**Directions**
Among the entries below, extract exactly the lines that run from the one with "spring.datasource.pa" through the one with "VERSION MEDIANTE DOCKER", both ends included.

**Records from a dataset**
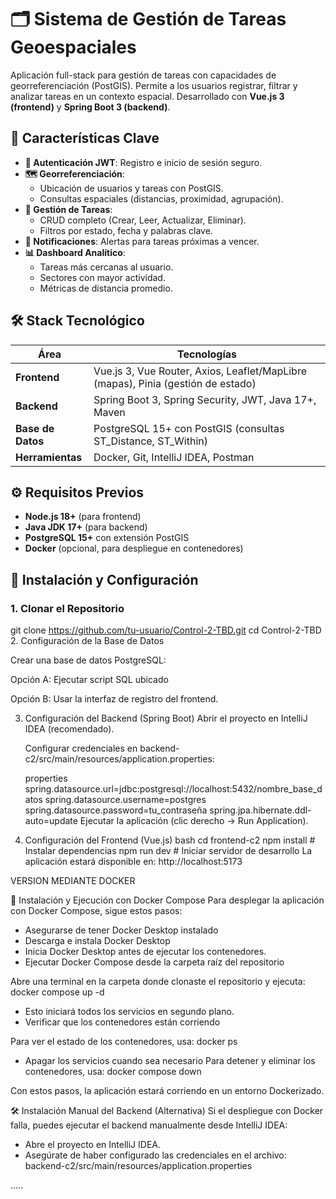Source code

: # 🗂️ Sistema de Gestión de Tareas Geoespaciales

Aplicación full-stack para gestión de tareas con capacidades de georreferenciación (PostGIS). Permite a los usuarios registrar, filtrar y analizar tareas en un contexto espacial. Desarrollado con **Vue.js 3 (frontend)** y **Spring Boot 3 (backend)**.

## 🌟 Características Clave
- **🔐 Autenticación JWT**: Registro e inicio de sesión seguro.
- **🗺️ Georreferenciación**: 
  - Ubicación de usuarios y tareas con PostGIS.
  - Consultas espaciales (distancias, proximidad, agrupación).
- **📝 Gestión de Tareas**:
  - CRUD completo (Crear, Leer, Actualizar, Eliminar).
  - Filtros por estado, fecha y palabras clave.
- **🔔 Notificaciones**: Alertas para tareas próximas a vencer.
- **📊 Dashboard Analítico**:
  - Tareas más cercanas al usuario.
  - Sectores con mayor actividad.
  - Métricas de distancia promedio.

## 🛠 Stack Tecnológico
| **Área**          | **Tecnologías**                                                                 |
|-------------------|---------------------------------------------------------------------------------|
| **Frontend**      | Vue.js 3, Vue Router, Axios, Leaflet/MapLibre (mapas), Pinia (gestión de estado)|
| **Backend**       | Spring Boot 3, Spring Security, JWT, Java 17+, Maven                            |
| **Base de Datos** | PostgreSQL 15+ con PostGIS (consultas ST_Distance, ST_Within)               |
| **Herramientas**  | Docker, Git, IntelliJ IDEA, Postman                                             |

## ⚙️ Requisitos Previos
- **Node.js 18+** (para frontend)
- **Java JDK 17+** (para backend)
- **PostgreSQL 15+** con extensión PostGIS
- **Docker** (opcional, para despliegue en contenedores)

## 🚀 Instalación y Configuración

### 1. Clonar el Repositorio

git clone https://github.com/tu-usuario/Control-2-TBD.git
cd Control-2-TBD
2. Configuración de la Base de Datos

  Crear una base de datos PostgreSQL:

  Opción A: Ejecutar script SQL ubicado 

  Opción B: Usar la interfaz de registro del frontend.

3. Configuración del Backend (Spring Boot)
    Abrir el proyecto en IntelliJ IDEA (recomendado).

    Configurar credenciales en backend-c2/src/main/resources/application.properties:

    properties
    spring.datasource.url=jdbc:postgresql://localhost:5432/nombre_base_datos
    spring.datasource.username=postgres
    spring.datasource.password=tu_contraseña
    spring.jpa.hibernate.ddl-auto=update
    Ejecutar la aplicación (clic derecho → Run Application).

4. Configuración del Frontend (Vue.js)
    bash
    cd frontend-c2
    npm install       # Instalar dependencias
    npm run dev      # Iniciar servidor de desarrollo
    La aplicación estará disponible en: http://localhost:5173

VERSION MEDIANTE DOCKER

🚢 Instalación y Ejecución con Docker Compose
Para desplegar la aplicación con Docker Compose, sigue estos pasos:

- Asegurarse de tener Docker Desktop instalado
- Descarga e instala Docker Desktop 
- Inicia Docker Desktop antes de ejecutar los contenedores.
- Ejecutar Docker Compose desde la carpeta raíz del repositorio

Abre una terminal en la carpeta donde clonaste el repositorio y ejecuta:
docker compose up -d
- Esto iniciará todos los servicios en segundo plano.
- Verificar que los contenedores están corriendo

Para ver el estado de los contenedores, usa:
docker ps

- Apagar los servicios cuando sea necesario
Para detener y eliminar los contenedores, usa:
docker compose down


Con estos pasos, la aplicación estará corriendo en un entorno Dockerizado.

🛠 Instalación Manual del Backend (Alternativa)
Si el despliegue con Docker falla, puedes ejecutar el backend manualmente desde IntelliJ IDEA:
- Abre el proyecto en IntelliJ IDEA.
- Asegúrate de haber configurado las credenciales en el archivo:
backend-c2/src/main/resources/application.properties

.....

**Task response**
    spring.datasource.password=tu_contraseña
    spring.jpa.hibernate.ddl-auto=update
    Ejecutar la aplicación (clic derecho → Run Application).

4. Configuración del Frontend (Vue.js)
    bash
    cd frontend-c2
    npm install       # Instalar dependencias
    npm run dev      # Iniciar servidor de desarrollo
    La aplicación estará disponible en: http://localhost:5173

VERSION MEDIANTE DOCKER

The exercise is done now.